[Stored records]
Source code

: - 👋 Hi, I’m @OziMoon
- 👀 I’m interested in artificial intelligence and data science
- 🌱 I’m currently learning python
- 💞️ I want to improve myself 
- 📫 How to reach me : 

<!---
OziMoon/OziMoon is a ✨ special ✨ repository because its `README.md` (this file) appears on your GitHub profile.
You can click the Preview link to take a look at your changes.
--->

• PROBLEM REQUIREMENTS:
The entries above must each be repeated exactly.

• RESPONSE TO THIS EXERCISE:
Source code

: - 👋 Hi, I’m @OziMoon
- 👀 I’m interested in artificial intelligence and data science
- 🌱 I’m currently learning python
- 💞️ I want to improve myself 
- 📫 How to reach me : 

<!---
OziMoon/OziMoon is a ✨ special ✨ repository because its `README.md` (this file) appears on your GitHub profile.
You can click the Preview link to take a look at your changes.
--->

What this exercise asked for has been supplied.